Input.
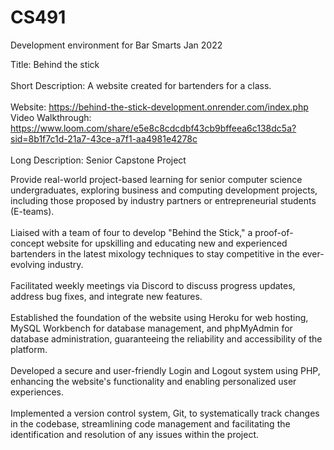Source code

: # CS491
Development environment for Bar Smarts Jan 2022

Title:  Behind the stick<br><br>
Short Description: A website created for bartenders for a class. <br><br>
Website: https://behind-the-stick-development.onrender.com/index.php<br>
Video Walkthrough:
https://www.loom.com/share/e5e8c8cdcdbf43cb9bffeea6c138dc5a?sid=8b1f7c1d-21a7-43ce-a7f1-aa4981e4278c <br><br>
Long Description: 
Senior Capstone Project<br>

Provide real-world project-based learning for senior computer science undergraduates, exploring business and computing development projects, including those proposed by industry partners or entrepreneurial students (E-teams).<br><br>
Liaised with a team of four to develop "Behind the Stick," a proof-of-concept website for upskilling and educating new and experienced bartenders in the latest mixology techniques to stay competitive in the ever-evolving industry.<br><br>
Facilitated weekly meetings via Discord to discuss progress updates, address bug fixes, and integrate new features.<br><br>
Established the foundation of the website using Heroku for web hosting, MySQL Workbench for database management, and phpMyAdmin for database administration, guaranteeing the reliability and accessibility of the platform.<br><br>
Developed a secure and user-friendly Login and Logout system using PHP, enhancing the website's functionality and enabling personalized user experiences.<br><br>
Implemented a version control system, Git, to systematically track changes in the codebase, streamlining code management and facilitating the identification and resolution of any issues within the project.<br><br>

Exercise details.
Could you repeat, exactly and with nothing added, the lines from the top of the entries above through the line that holds "Provide real-world project-based", leaving out any pictures?

Result.
Source code

: # CS491
Development environment for Bar Smarts Jan 2022

Title:  Behind the stick<br><br>
Short Description: A website created for bartenders for a class. <br><br>
Website: https://behind-the-stick-development.onrender.com/index.php<br>
Video Walkthrough:
https://www.loom.com/share/e5e8c8cdcdbf43cb9bffeea6c138dc5a?sid=8b1f7c1d-21a7-43ce-a7f1-aa4981e4278c <br><br>
Long Description: 
Senior Capstone Project<br>

Provide real-world project-based learning for senior computer science undergraduates, exploring business and computing development projects, including those proposed by industry partners or entrepreneurial students (E-teams).<br><br>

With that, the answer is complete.